I recorded my sermon prior to this terrible news ... and yet you will hear me speak of two other senseless deaths of Black and Brown children of God. I could have named many more. It is all too common. It is news that we cannot ignore.
In my sermon for this Sunday, I invite us to stand up as followers of Jesus Christ and express our outrage at such injustice. As Christian disciples we each need to do our own work to dismantle the racist structures, policies, attitudes and behaviors that we encounter within and around us. Faithfulness to the cause of Christ calls us to hold the tension of the world's pain within the mandate to love our neighbor as ourselves.
In 2016, the Jurisdictional Conference, responding to other outrageous acts of violence, brutality, and tragic loss of people of color, unanimously affirmed a Call to Action for Racial Justice (CTA). Since that time, we have taken many steps to address our own complacency, privilege, and racist policies and structures in these intervening years. We have spent time with one another in Vital Conversations. Our Conference Commission on Religion and Race have provided training opportunities to engage in this difficult but necessary work throughout the conference.

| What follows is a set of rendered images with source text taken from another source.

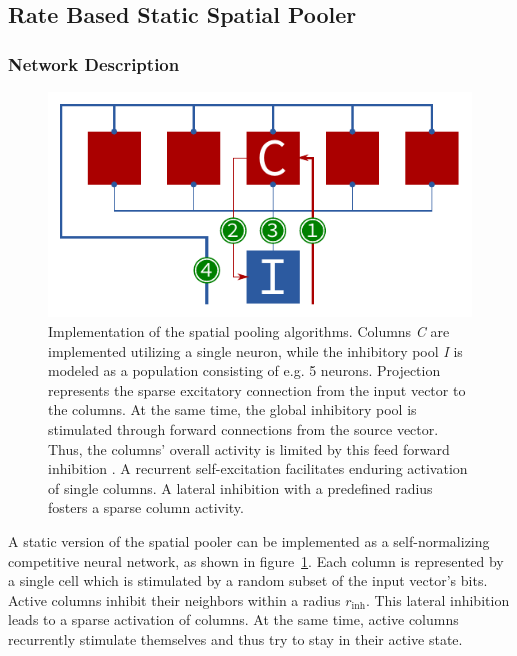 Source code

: \subsection{Rate Based Static Spatial Pooler}

\subsubsection{Network Description}

\begin{figure}
	\begin{center}
		\includegraphics{../circuitry/spatial_pooler.pdf}
	\end{center}
	\caption{Implementation of the spatial pooling algorithms. Columns \emph{C} are implemented utilizing a single neuron, while the inhibitory pool \emph{I} is modeled as a population consisting of e.g. 5 neurons. Projection \protect{} represents the sparse excitatory connection from the input vector to the columns. At the same time, the global inhibitory pool is stimulated through forward connections \protect{} from the source vector. Thus, the columns' overall activity is limited by this feed forward inhibition \protect{}. A recurrent self-excitation \protect{} facilitates enduring activation of single columns. A lateral inhibition with a predefined radius \protect{} fosters a sparse column activity.}
	\label{fig:static_spatial_pooler}
\end{figure}

A static version of the spatial pooler can be implemented as a self-normalizing competitive neural network, as shown in figure~\ref{fig:static_spatial_pooler}. Each column is represented by a single cell which is stimulated by a random subset of the input vector's bits. Active columns inhibit their neighbors within a radius $r_\text{inh}$. This lateral inhibition leads to a sparse activation of columns. At the same time, active columns recurrently stimulate themselves and thus try to stay in their active state.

There is still much work to do.
My sister in Christ, Erin Hawkins, General Secretary of the General Commission on Religion and Race, challenges us to recognize that racism is not something that happens at a distance ... but something that must be confronted within each of us and our church. She offered these powerful words in her letter to the UMC yesterday:
Because, in the final analysis, there is no "out there." The same power analysis and scrutiny of unjust systems that the horrendous death of George Floyd has provoked must be applied to The United Methodist Church. Explicit and implicit racism assaults the mental, spiritual and physical health of people of color in the church as well as those we are called to serve.
On Sunday, May 31, Christian churches across the globe will celebrate Pentecost and the miracle that happens when the wind of the Holy Spirit blows new life upon a gathering of believers. What shall we — the community of faith — make of this opportunity to be transformed anew by the breath of God, even as we are simultaneously confronted by the image of one of God's children pinned to the ground, begging for life and exclaiming "I can't breathe"? Read the full letter
As Pentecost people, we pray that the winds of the Holy Spirit will empower us to follow God into the places of pain in order that we might bring healing and hope to the world.